There was a waiting area up there, a few benches, a few people, the inevitable television bolted to the ceiling, blasting talk-show noise into the hallway. That hospital smell of chicken-noodle soup and industrial cleansers, of blood and rubbing alcohol, filled the air. A mother sat with a toddler in one corner, a little girl she bounced on her knee. I’ll remember this, I thought, trying to catch my breath. I will remember all of this forever.

“Do you want to see him?” asked the nurse.

I did not. I wanted to hold in my memory the way he’d looked the first time I’d seen him in the Starbucks: healthy and fit, splendidly dressed, completely in control of the world around him, confounded by the coffee. Still, I nodded and let the nurse lead me down a hallway and into the tile-floored room where my husband had died.

Marcus lay on a bed, on top of dirtied sheets, alongside a single inside-out rubber glove. There were stickers pasted to his gray-furred chest, wires hooked up to box on a wheeled stand, an IV plugged into his arm. The room smelled like shit. His eyes were closed, his hair sticking up on the back of his head, and his face seemed to have somehow collapsed, giving him the look of a much older man.

“We need to get him cleaned up before the children see him.” My voice came out just right: clear and cultured, a voice used to being obeyed.

“Of course,” said the nurse. She went to the corner and picked up a phone. I reached out, smoothing my husband’s hair and realizing that what I’d suspected was undeniably true. He had been the love of my life. Every night, I’d fallen asleep with his arms around me and his face nestled in my neck. Every morning he’d brought me tea and kissed me. You’re my favorite person in the world, he would say. What will become of me? I wondered again, touching his forehead, feeling his skin, already cool and waxy, underneath my palm.

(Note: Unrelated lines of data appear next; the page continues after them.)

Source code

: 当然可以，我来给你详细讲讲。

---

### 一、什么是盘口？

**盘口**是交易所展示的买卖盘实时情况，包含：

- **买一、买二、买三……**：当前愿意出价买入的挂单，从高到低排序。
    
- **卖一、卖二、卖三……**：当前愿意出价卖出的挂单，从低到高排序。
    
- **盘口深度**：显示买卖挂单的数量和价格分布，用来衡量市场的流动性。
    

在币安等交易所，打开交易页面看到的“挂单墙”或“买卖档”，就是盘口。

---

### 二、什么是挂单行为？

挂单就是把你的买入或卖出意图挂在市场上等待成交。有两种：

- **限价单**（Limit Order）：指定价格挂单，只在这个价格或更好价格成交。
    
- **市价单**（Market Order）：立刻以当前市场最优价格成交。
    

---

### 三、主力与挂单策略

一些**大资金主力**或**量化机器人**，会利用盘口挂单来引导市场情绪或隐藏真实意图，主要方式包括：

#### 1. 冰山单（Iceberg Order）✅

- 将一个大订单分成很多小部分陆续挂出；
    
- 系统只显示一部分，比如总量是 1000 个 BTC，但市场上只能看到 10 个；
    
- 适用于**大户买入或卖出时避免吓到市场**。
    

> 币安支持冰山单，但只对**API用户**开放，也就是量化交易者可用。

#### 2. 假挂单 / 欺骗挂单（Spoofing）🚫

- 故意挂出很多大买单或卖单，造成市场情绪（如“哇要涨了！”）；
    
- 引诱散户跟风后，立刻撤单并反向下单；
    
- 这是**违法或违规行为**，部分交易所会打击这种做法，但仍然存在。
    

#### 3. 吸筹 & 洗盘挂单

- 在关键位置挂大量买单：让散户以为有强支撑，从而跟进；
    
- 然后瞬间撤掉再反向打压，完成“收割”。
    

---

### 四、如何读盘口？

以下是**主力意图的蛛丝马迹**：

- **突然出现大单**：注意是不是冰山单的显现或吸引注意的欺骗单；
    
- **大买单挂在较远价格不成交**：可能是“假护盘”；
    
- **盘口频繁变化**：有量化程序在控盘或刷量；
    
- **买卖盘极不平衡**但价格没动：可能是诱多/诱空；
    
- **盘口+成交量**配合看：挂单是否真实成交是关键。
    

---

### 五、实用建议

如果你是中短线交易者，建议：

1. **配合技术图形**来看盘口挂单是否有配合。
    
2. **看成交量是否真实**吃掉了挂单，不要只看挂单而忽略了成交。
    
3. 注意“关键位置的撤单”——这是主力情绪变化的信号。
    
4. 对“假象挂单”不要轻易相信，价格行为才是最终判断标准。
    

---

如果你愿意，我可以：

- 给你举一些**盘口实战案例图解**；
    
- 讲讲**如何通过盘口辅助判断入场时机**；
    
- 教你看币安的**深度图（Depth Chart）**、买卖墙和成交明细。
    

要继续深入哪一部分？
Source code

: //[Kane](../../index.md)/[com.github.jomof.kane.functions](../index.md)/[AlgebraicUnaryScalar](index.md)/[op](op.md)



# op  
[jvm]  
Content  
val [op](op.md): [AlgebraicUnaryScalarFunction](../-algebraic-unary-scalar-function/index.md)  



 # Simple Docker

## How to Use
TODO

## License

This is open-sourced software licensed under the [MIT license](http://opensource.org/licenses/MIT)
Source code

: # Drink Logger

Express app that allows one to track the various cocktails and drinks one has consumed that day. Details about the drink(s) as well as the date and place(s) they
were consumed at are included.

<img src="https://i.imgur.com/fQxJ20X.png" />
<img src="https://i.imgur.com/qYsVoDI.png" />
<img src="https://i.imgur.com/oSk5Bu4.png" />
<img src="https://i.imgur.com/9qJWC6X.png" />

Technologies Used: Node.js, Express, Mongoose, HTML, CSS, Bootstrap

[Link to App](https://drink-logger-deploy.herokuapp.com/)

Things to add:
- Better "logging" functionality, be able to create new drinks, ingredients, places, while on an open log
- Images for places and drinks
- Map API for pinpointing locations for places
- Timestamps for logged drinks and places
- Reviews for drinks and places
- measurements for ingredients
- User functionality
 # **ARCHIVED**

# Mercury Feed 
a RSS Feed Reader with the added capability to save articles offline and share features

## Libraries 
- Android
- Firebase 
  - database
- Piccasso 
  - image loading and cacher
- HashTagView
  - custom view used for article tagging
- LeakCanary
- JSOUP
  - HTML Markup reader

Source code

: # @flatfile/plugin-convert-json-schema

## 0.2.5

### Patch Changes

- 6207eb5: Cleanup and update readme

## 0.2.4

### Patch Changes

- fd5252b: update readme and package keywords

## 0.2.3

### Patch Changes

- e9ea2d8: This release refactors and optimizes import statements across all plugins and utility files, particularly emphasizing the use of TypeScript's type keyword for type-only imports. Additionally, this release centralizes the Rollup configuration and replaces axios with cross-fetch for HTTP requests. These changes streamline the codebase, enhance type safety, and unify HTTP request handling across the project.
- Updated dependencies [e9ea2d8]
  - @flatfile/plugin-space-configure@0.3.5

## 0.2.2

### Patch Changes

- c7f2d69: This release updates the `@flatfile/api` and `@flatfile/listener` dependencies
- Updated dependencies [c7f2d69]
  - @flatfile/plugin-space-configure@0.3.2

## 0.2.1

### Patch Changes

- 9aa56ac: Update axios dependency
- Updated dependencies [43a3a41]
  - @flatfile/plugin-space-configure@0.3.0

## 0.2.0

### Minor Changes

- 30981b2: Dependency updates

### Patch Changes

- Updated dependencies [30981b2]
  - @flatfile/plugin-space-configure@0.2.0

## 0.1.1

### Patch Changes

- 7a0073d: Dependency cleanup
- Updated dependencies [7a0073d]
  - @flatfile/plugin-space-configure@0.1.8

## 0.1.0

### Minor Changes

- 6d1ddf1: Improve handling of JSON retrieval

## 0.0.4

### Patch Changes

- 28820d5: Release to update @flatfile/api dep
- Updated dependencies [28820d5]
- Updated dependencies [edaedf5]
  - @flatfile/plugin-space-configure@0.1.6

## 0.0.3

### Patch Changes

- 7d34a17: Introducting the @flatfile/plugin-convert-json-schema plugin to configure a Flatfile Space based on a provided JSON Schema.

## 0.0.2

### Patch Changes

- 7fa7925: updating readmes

“What do I do now?” I asked.

The nurse looked at me, not unkindly. She had a ring on her left hand. I wondered if she had children, where she lived, what her life was like, if she was happy, if she was loved. “There’ll be a social worker coming along soon. She can talk to you about arrangements. Do you know what his wishes were?”

I almost laughed. His wishes were that we’d live together for years and years, that we’d travel, go to parties, go to dinners, go dancing. He wanted to buy a house in Vail and take his kids skiing. He wanted to sleep in on the rare Sunday morning he didn’t have to work, and then be woken up with a blow job. “I’m a simple man,” he’d always say when I was done.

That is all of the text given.